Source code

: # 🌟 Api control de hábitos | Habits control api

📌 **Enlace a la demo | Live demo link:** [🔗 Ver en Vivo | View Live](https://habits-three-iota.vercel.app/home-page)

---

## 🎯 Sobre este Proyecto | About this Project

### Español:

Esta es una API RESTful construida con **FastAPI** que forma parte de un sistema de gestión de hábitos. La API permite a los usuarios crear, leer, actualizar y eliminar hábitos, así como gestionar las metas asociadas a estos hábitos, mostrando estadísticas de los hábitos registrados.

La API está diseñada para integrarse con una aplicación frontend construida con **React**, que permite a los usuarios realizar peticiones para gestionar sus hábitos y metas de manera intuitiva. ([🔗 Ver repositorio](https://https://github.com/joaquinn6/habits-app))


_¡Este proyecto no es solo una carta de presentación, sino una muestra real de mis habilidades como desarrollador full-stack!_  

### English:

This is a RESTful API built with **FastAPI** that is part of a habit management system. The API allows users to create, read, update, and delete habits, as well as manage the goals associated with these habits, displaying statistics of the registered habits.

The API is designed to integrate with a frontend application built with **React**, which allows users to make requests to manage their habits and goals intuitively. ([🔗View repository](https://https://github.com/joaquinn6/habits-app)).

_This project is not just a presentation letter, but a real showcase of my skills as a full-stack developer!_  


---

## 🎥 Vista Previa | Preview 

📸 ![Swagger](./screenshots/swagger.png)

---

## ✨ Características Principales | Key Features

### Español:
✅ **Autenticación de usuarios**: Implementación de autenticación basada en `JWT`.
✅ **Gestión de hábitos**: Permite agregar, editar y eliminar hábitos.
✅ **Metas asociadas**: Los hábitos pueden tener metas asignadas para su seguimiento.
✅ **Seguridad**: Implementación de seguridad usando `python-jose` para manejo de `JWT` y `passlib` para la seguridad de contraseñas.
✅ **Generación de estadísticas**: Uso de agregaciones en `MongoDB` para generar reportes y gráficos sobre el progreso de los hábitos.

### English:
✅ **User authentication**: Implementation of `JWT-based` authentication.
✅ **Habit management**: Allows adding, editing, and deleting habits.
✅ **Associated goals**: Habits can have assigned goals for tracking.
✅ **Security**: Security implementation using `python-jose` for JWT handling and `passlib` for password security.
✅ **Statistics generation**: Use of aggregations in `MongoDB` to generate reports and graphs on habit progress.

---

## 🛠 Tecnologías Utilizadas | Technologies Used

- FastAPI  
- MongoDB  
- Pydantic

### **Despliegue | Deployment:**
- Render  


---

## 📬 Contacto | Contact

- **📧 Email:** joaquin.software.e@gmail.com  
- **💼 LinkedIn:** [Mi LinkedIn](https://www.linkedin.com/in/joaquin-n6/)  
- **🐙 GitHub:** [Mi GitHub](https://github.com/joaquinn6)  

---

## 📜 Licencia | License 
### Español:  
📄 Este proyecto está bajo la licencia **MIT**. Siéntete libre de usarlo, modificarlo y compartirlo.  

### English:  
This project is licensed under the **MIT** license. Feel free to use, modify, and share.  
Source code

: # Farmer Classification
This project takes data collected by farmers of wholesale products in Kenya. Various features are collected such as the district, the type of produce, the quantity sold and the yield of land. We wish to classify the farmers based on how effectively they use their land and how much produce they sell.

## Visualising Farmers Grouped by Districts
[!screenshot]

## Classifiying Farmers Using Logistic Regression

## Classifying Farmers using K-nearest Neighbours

----------------------------------------

*PROMPT:* Repeat exactly the lines above, starting with the line that contains "- **🐙 GitHub:**" and ending with the last line, both included, and nothing else.

*FINISHED EXERCISE:*
- **🐙 GitHub:** [Mi GitHub](https://github.com/joaquinn6)  

---

## 📜 Licencia | License 
### Español:  
📄 Este proyecto está bajo la licencia **MIT**. Siéntete libre de usarlo, modificarlo y compartirlo.  

### English:  
This project is licensed under the **MIT** license. Feel free to use, modify, and share.  
Source code

: # Farmer Classification
This project takes data collected by farmers of wholesale products in Kenya. Various features are collected such as the district, the type of produce, the quantity sold and the yield of land. We wish to classify the farmers based on how effectively they use their land and how much produce they sell.

## Visualising Farmers Grouped by Districts
[!screenshot]

## Classifiying Farmers Using Logistic Regression

## Classifying Farmers using K-nearest Neighbours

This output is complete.